Work to complete
Go through the material under this sentence. Return every line holding "textcolor".

--- START ---

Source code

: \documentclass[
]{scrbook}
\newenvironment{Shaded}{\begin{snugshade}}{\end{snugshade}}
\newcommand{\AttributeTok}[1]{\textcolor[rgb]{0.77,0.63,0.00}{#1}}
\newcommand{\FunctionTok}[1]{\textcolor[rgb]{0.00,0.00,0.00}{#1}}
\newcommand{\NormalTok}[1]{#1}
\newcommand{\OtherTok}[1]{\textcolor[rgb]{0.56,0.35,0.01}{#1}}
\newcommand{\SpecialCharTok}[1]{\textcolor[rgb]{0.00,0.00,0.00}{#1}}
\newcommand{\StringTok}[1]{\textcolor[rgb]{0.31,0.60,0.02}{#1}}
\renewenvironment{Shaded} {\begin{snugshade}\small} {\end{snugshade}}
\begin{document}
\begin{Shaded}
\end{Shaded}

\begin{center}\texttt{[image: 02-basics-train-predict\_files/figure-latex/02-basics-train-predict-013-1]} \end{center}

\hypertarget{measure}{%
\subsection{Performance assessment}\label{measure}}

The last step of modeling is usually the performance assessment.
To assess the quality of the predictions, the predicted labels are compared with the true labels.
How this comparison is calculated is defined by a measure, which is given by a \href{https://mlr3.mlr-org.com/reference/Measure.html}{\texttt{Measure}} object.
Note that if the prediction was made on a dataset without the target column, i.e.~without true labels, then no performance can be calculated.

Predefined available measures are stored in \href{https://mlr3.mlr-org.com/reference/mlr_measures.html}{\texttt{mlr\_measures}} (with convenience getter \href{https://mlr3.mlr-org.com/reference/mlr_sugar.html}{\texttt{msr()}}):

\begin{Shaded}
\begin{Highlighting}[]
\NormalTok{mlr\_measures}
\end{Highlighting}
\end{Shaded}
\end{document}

--- END ---

Task solution
\newcommand{\AttributeTok}[1]{\textcolor[rgb]{0.77,0.63,0.00}{#1}}
\newcommand{\FunctionTok}[1]{\textcolor[rgb]{0.00,0.00,0.00}{#1}}
\newcommand{\OtherTok}[1]{\textcolor[rgb]{0.56,0.35,0.01}{#1}}
\newcommand{\SpecialCharTok}[1]{\textcolor[rgb]{0.00,0.00,0.00}{#1}}
\newcommand{\StringTok}[1]{\textcolor[rgb]{0.31,0.60,0.02}{#1}}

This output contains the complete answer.